▶ [Task to carry out]
Your task is to write out exactly the lines from the line containing "克利奥帕特拉的形象塑造体现了政治表征的量子特性：" through the end of the records, inclusive at both ends.

Collection entries:
Segment Open

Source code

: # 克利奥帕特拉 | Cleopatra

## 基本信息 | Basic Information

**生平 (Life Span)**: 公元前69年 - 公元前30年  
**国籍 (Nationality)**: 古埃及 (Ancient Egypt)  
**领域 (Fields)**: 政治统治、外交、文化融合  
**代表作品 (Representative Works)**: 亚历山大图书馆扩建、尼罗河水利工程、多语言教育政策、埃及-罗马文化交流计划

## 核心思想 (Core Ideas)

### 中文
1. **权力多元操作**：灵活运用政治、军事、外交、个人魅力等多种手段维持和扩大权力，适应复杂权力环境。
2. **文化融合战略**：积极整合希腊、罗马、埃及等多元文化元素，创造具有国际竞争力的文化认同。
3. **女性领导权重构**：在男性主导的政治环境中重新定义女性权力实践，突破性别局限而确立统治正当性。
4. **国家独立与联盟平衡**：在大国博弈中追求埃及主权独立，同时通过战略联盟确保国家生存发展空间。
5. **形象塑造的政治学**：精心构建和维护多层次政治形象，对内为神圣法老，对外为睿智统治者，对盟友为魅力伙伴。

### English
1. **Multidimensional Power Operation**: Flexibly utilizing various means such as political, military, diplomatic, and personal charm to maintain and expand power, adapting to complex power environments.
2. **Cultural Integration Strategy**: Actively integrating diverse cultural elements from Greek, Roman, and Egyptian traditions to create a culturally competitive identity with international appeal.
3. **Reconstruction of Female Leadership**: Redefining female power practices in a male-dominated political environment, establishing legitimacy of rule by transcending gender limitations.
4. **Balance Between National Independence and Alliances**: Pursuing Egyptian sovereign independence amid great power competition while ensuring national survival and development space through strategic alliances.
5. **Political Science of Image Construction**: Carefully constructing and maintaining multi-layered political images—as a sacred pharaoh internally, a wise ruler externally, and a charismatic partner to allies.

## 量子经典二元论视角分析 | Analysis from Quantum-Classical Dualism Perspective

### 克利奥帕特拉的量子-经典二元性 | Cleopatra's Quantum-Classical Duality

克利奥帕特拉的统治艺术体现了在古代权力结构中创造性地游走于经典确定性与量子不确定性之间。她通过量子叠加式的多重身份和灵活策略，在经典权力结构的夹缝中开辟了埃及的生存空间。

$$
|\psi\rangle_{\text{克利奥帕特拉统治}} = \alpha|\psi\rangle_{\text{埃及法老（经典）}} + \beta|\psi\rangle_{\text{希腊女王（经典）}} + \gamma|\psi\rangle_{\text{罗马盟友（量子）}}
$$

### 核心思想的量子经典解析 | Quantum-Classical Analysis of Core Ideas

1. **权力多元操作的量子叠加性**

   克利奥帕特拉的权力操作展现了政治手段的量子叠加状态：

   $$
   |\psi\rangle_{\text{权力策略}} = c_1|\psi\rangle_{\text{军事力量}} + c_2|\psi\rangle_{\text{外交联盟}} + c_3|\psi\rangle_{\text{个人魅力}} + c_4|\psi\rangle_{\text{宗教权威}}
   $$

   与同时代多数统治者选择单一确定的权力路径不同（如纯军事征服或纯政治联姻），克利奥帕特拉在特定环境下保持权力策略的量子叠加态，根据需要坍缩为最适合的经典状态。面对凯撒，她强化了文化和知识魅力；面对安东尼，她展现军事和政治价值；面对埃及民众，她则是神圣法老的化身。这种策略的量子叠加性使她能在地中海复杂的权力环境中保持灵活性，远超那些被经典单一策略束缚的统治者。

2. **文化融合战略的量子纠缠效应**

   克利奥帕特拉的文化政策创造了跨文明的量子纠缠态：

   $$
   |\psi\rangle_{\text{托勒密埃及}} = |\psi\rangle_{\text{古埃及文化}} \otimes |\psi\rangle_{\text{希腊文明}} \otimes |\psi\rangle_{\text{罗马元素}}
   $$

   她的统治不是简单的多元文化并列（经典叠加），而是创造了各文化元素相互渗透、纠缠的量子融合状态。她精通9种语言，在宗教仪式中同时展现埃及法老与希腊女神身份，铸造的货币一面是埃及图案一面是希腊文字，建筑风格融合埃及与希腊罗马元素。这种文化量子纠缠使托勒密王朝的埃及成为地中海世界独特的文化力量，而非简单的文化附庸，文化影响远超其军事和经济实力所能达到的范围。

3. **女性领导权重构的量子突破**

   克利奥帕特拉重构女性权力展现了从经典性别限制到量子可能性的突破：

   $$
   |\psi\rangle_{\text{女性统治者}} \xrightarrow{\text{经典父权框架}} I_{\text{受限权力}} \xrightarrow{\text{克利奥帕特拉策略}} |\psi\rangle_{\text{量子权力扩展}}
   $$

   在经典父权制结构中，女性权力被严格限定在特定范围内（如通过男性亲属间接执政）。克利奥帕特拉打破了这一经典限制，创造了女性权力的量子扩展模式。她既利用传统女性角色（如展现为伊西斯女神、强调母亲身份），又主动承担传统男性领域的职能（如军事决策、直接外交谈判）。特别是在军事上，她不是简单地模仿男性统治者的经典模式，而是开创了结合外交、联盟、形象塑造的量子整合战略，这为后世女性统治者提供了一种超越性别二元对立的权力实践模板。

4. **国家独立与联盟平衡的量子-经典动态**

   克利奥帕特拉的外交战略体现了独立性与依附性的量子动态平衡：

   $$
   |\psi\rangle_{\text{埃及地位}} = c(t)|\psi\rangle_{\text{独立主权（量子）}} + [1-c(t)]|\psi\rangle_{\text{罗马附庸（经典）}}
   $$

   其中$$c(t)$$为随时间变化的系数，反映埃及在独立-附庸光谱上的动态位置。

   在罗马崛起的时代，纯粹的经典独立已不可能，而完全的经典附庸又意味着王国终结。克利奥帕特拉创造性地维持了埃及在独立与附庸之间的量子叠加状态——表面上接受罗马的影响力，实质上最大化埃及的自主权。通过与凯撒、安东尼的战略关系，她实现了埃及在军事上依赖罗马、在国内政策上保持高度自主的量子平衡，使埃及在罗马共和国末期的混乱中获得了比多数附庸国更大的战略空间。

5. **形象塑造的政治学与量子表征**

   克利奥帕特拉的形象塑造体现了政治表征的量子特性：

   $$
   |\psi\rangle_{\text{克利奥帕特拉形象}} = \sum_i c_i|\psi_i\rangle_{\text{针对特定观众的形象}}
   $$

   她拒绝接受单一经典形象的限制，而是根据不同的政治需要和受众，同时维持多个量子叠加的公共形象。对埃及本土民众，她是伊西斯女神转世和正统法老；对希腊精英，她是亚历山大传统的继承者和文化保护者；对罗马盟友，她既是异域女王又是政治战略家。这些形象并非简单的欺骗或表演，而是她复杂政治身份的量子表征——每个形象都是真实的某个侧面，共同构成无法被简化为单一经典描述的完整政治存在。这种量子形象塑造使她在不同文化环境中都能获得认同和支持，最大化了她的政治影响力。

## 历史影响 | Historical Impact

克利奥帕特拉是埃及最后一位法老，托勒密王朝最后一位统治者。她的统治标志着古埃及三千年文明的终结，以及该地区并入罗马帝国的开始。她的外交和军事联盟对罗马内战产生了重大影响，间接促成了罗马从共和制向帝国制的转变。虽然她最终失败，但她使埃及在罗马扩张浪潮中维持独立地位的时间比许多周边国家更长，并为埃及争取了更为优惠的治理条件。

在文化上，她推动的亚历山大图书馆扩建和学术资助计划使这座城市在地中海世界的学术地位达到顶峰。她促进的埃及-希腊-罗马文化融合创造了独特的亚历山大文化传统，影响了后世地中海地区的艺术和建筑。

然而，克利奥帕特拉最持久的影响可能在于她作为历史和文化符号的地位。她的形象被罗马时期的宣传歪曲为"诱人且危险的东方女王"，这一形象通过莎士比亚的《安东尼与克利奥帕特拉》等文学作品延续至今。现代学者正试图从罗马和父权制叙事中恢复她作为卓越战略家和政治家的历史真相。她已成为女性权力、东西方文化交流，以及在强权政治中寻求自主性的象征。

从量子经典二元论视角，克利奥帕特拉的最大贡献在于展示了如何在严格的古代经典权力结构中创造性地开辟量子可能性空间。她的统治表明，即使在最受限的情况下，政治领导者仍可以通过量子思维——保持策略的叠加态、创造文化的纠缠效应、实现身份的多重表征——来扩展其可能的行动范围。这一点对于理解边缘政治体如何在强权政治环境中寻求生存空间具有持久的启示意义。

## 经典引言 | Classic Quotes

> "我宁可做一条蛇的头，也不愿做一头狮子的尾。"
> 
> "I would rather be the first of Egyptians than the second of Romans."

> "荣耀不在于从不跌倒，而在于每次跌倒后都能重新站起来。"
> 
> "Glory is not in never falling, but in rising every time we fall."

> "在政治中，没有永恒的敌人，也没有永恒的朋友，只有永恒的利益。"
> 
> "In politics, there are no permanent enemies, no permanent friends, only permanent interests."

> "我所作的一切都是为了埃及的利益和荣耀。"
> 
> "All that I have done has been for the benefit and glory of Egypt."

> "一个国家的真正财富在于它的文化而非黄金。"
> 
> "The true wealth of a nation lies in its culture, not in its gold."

Segment Closed

▶ [Worked solution]
   克利奥帕特拉的形象塑造体现了政治表征的量子特性：

   $$
   |\psi\rangle_{\text{克利奥帕特拉形象}} = \sum_i c_i|\psi_i\rangle_{\text{针对特定观众的形象}}
   $$

   她拒绝接受单一经典形象的限制，而是根据不同的政治需要和受众，同时维持多个量子叠加的公共形象。对埃及本土民众，她是伊西斯女神转世和正统法老；对希腊精英，她是亚历山大传统的继承者和文化保护者；对罗马盟友，她既是异域女王又是政治战略家。这些形象并非简单的欺骗或表演，而是她复杂政治身份的量子表征——每个形象都是真实的某个侧面，共同构成无法被简化为单一经典描述的完整政治存在。这种量子形象塑造使她在不同文化环境中都能获得认同和支持，最大化了她的政治影响力。

## 历史影响 | Historical Impact

克利奥帕特拉是埃及最后一位法老，托勒密王朝最后一位统治者。她的统治标志着古埃及三千年文明的终结，以及该地区并入罗马帝国的开始。她的外交和军事联盟对罗马内战产生了重大影响，间接促成了罗马从共和制向帝国制的转变。虽然她最终失败，但她使埃及在罗马扩张浪潮中维持独立地位的时间比许多周边国家更长，并为埃及争取了更为优惠的治理条件。

在文化上，她推动的亚历山大图书馆扩建和学术资助计划使这座城市在地中海世界的学术地位达到顶峰。她促进的埃及-希腊-罗马文化融合创造了独特的亚历山大文化传统，影响了后世地中海地区的艺术和建筑。

然而，克利奥帕特拉最持久的影响可能在于她作为历史和文化符号的地位。她的形象被罗马时期的宣传歪曲为"诱人且危险的东方女王"，这一形象通过莎士比亚的《安东尼与克利奥帕特拉》等文学作品延续至今。现代学者正试图从罗马和父权制叙事中恢复她作为卓越战略家和政治家的历史真相。她已成为女性权力、东西方文化交流，以及在强权政治中寻求自主性的象征。

从量子经典二元论视角，克利奥帕特拉的最大贡献在于展示了如何在严格的古代经典权力结构中创造性地开辟量子可能性空间。她的统治表明，即使在最受限的情况下，政治领导者仍可以通过量子思维——保持策略的叠加态、创造文化的纠缠效应、实现身份的多重表征——来扩展其可能的行动范围。这一点对于理解边缘政治体如何在强权政治环境中寻求生存空间具有持久的启示意义。

## 经典引言 | Classic Quotes

> "我宁可做一条蛇的头，也不愿做一头狮子的尾。"
> 
> "I would rather be the first of Egyptians than the second of Romans."

> "荣耀不在于从不跌倒，而在于每次跌倒后都能重新站起来。"
> 
> "Glory is not in never falling, but in rising every time we fall."

> "在政治中，没有永恒的敌人，也没有永恒的朋友，只有永恒的利益。"
> 
> "In politics, there are no permanent enemies, no permanent friends, only permanent interests."

> "我所作的一切都是为了埃及的利益和荣耀。"
> 
> "All that I have done has been for the benefit and glory of Egypt."

> "一个国家的真正财富在于它的文化而非黄金。"
> 
> "The true wealth of a nation lies in its culture, not in its gold."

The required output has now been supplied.